WHAT YOU WILL DO:
Could you print each of the records below exactly?
++++ MATERIALS PROVIDED
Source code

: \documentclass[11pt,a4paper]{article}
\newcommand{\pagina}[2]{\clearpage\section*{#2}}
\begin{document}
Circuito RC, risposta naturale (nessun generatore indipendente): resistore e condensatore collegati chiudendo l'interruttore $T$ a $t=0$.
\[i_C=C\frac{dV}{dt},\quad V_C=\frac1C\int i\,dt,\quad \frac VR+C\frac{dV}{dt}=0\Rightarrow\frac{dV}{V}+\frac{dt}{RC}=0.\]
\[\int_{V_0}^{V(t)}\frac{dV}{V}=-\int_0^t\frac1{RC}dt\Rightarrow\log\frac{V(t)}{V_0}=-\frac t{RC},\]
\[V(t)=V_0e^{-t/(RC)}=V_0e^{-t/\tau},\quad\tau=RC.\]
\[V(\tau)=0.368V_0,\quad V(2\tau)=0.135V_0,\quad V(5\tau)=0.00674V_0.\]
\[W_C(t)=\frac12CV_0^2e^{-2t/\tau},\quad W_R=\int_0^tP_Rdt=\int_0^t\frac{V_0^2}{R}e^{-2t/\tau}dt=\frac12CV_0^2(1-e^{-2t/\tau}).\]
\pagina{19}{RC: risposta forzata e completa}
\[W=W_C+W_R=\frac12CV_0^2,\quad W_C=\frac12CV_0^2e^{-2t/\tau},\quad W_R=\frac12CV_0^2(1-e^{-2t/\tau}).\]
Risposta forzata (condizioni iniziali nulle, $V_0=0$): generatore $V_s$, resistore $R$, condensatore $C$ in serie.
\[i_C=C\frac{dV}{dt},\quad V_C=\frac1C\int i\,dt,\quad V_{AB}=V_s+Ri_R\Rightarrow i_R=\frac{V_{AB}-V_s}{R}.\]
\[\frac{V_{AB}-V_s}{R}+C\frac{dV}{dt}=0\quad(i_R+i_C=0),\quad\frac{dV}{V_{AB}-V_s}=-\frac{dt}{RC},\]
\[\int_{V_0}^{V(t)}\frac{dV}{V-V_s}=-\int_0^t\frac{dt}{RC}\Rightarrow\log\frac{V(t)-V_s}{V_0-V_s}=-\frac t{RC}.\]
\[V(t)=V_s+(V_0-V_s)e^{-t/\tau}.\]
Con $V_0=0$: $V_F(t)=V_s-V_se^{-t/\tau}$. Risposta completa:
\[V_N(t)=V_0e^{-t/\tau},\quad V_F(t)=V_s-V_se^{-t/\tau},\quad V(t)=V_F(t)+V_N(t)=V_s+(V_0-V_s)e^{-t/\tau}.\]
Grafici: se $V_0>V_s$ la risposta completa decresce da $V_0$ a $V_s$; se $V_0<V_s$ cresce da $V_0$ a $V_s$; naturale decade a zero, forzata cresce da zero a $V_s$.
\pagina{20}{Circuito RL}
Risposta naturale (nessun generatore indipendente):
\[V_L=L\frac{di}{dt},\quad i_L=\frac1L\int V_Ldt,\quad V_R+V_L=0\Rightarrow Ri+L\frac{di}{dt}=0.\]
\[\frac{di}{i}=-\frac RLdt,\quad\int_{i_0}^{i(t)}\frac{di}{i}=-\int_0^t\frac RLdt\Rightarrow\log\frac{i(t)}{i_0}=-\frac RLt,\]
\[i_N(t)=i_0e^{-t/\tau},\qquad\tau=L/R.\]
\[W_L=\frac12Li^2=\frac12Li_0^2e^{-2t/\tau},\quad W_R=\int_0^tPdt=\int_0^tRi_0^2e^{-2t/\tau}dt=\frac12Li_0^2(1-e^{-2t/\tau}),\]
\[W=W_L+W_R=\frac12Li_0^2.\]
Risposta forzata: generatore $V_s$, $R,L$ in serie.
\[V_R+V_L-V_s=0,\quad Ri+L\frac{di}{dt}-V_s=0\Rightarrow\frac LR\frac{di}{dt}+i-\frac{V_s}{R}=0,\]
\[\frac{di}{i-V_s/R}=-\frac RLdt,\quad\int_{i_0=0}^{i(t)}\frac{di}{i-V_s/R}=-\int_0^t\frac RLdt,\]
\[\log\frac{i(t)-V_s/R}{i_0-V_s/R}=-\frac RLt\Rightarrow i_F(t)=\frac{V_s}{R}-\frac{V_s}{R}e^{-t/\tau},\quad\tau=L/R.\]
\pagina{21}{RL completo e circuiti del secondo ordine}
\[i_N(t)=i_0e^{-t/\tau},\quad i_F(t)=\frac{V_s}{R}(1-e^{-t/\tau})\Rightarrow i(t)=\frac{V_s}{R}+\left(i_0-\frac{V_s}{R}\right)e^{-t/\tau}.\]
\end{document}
++++++++
TASK ANSWER:
Source code

: \documentclass[11pt,a4paper]{article}
\newcommand{\pagina}[2]{\clearpage\section*{#2}}
\begin{document}
Circuito RC, risposta naturale (nessun generatore indipendente): resistore e condensatore collegati chiudendo l'interruttore $T$ a $t=0$.
\[i_C=C\frac{dV}{dt},\quad V_C=\frac1C\int i\,dt,\quad \frac VR+C\frac{dV}{dt}=0\Rightarrow\frac{dV}{V}+\frac{dt}{RC}=0.\]
\[\int_{V_0}^{V(t)}\frac{dV}{V}=-\int_0^t\frac1{RC}dt\Rightarrow\log\frac{V(t)}{V_0}=-\frac t{RC},\]
\[V(t)=V_0e^{-t/(RC)}=V_0e^{-t/\tau},\quad\tau=RC.\]
\[V(\tau)=0.368V_0,\quad V(2\tau)=0.135V_0,\quad V(5\tau)=0.00674V_0.\]
\[W_C(t)=\frac12CV_0^2e^{-2t/\tau},\quad W_R=\int_0^tP_Rdt=\int_0^t\frac{V_0^2}{R}e^{-2t/\tau}dt=\frac12CV_0^2(1-e^{-2t/\tau}).\]
\pagina{19}{RC: risposta forzata e completa}
\[W=W_C+W_R=\frac12CV_0^2,\quad W_C=\frac12CV_0^2e^{-2t/\tau},\quad W_R=\frac12CV_0^2(1-e^{-2t/\tau}).\]
Risposta forzata (condizioni iniziali nulle, $V_0=0$): generatore $V_s$, resistore $R$, condensatore $C$ in serie.
\[i_C=C\frac{dV}{dt},\quad V_C=\frac1C\int i\,dt,\quad V_{AB}=V_s+Ri_R\Rightarrow i_R=\frac{V_{AB}-V_s}{R}.\]
\[\frac{V_{AB}-V_s}{R}+C\frac{dV}{dt}=0\quad(i_R+i_C=0),\quad\frac{dV}{V_{AB}-V_s}=-\frac{dt}{RC},\]
\[\int_{V_0}^{V(t)}\frac{dV}{V-V_s}=-\int_0^t\frac{dt}{RC}\Rightarrow\log\frac{V(t)-V_s}{V_0-V_s}=-\frac t{RC}.\]
\[V(t)=V_s+(V_0-V_s)e^{-t/\tau}.\]
Con $V_0=0$: $V_F(t)=V_s-V_se^{-t/\tau}$. Risposta completa:
\[V_N(t)=V_0e^{-t/\tau},\quad V_F(t)=V_s-V_se^{-t/\tau},\quad V(t)=V_F(t)+V_N(t)=V_s+(V_0-V_s)e^{-t/\tau}.\]
Grafici: se $V_0>V_s$ la risposta completa decresce da $V_0$ a $V_s$; se $V_0<V_s$ cresce da $V_0$ a $V_s$; naturale decade a zero, forzata cresce da zero a $V_s$.
\pagina{20}{Circuito RL}
Risposta naturale (nessun generatore indipendente):
\[V_L=L\frac{di}{dt},\quad i_L=\frac1L\int V_Ldt,\quad V_R+V_L=0\Rightarrow Ri+L\frac{di}{dt}=0.\]
\[\frac{di}{i}=-\frac RLdt,\quad\int_{i_0}^{i(t)}\frac{di}{i}=-\int_0^t\frac RLdt\Rightarrow\log\frac{i(t)}{i_0}=-\frac RLt,\]
\[i_N(t)=i_0e^{-t/\tau},\qquad\tau=L/R.\]
\[W_L=\frac12Li^2=\frac12Li_0^2e^{-2t/\tau},\quad W_R=\int_0^tPdt=\int_0^tRi_0^2e^{-2t/\tau}dt=\frac12Li_0^2(1-e^{-2t/\tau}),\]
\[W=W_L+W_R=\frac12Li_0^2.\]
Risposta forzata: generatore $V_s$, $R,L$ in serie.
\[V_R+V_L-V_s=0,\quad Ri+L\frac{di}{dt}-V_s=0\Rightarrow\frac LR\frac{di}{dt}+i-\frac{V_s}{R}=0,\]
\[\frac{di}{i-V_s/R}=-\frac RLdt,\quad\int_{i_0=0}^{i(t)}\frac{di}{i-V_s/R}=-\int_0^t\frac RLdt,\]
\[\log\frac{i(t)-V_s/R}{i_0-V_s/R}=-\frac RLt\Rightarrow i_F(t)=\frac{V_s}{R}-\frac{V_s}{R}e^{-t/\tau},\quad\tau=L/R.\]
\pagina{21}{RL completo e circuiti del secondo ordine}
\[i_N(t)=i_0e^{-t/\tau},\quad i_F(t)=\frac{V_s}{R}(1-e^{-t/\tau})\Rightarrow i(t)=\frac{V_s}{R}+\left(i_0-\frac{V_s}{R}\right)e^{-t/\tau}.\]
\end{document}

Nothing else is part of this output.